Impresionado por el romanticismo historicista de Walter Scott (también a mí me deslumbró El pirata en mi más tierna adolescencia) escribió su primera narración corta: El doncel de Don Pedro de Castilla (1838). Tuvo éxito y se coronó en el género folletinesco marchando a Madrid y publicando un centenar de novelas por entregas, que funcionaban como las radionovelas y las teleseries de hoy, ¡leídas! en aquella época. Cultivó también la sátira, además de la novela de marco romántico, historicista y costumbrista.
Ganó mucho dinero, sin embargo, como buen bohemio, vividor y bebedor, lo fue dilapidando todo. Fue caricaturizado y tenido por soberbio, pero sus folletines, "mezcla de ñoñeces y monstruosidades" según el ultramontano Menéndez Pelayo, como Luisa o el ángel de la redención (1957), merecieron varias reediciones y tapa dura.
Entre Fernán Caballero y los grandes novelistas de la Restauración (Valera, Blasco Ibáñez, Pardo Bazán, Galdós, Clarín...) existe una laguna -dice J. García López- en la que se producen una serie de "novelones" por lo general de ínfima categoría, que se venden en folletos: "novelas por entregas". El crítico lo interpreta como una "degeneración" de la novela histórica de inspiración walterscotiana romántica y del relato social y político de Sué o Víctor Hugo. Pero admite que los mejores cultivadores de este género fueron Manuel Fernández y González, y Pérez Escrich.

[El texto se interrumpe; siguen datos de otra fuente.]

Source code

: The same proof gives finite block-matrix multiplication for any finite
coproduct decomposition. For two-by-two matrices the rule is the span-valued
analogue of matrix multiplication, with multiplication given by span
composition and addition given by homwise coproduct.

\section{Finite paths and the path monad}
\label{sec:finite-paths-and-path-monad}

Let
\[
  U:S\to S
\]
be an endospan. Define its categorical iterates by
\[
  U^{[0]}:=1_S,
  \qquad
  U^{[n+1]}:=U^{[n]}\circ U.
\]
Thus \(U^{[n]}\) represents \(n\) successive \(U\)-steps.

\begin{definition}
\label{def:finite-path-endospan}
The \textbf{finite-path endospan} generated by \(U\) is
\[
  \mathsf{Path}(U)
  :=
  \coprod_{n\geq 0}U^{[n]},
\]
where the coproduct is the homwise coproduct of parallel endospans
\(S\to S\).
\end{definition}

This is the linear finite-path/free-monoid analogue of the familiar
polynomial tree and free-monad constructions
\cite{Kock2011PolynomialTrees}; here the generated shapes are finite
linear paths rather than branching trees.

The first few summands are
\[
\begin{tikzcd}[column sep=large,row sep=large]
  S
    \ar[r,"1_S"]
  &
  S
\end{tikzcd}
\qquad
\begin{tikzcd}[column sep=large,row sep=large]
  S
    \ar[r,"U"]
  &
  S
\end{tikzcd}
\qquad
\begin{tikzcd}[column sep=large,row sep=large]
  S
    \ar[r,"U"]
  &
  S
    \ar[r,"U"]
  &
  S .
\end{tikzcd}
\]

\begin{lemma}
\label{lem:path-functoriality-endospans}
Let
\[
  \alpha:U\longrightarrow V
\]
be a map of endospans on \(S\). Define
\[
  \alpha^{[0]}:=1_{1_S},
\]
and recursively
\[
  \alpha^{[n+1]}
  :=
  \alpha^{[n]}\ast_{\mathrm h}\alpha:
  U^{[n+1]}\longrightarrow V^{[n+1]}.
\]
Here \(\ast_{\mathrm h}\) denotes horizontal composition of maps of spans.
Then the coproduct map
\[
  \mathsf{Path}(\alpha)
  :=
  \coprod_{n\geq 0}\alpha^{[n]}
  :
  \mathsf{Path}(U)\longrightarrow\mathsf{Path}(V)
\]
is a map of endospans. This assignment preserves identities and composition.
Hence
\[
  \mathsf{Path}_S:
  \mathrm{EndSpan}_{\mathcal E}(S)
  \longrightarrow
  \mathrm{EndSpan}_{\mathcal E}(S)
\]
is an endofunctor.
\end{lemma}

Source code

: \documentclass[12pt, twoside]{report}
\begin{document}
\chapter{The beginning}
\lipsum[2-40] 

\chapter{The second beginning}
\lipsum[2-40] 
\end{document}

Fue perdiendo la vista y dictó a secretarios. Contrató también a "escritores fantasmas" o "negros literarios", uno de ellos, nada menos que Vicente Blasco Ibáñez. Se enamoró de una estanquera con la que se fugó a París, donde recibió a Isabel II, amiga suya, exiliada después de la revolución de 1868. Vuelto a Madrid siguió con el negocio literario que tan bien se le daba, añadiendo ahora, al ambiente caballeresco y de aventura, la inspiración social. Fundó con otros un periódico: El Periódico para todos.
Murió pobre, pero expusieron su cadáver en el Ateneo, según relata Pío Baroja, que acudió a verlo según él mismo cuenta, añadiendo que le sorprendió su aspecto de cura. A su entierro (Madrid, 8 de enero de 1888) acudió el Ministro de Fomento, representantes de todas las Academias, de los teatros (cuya crítica también ejerció), actores, escritores, periodistas y fans.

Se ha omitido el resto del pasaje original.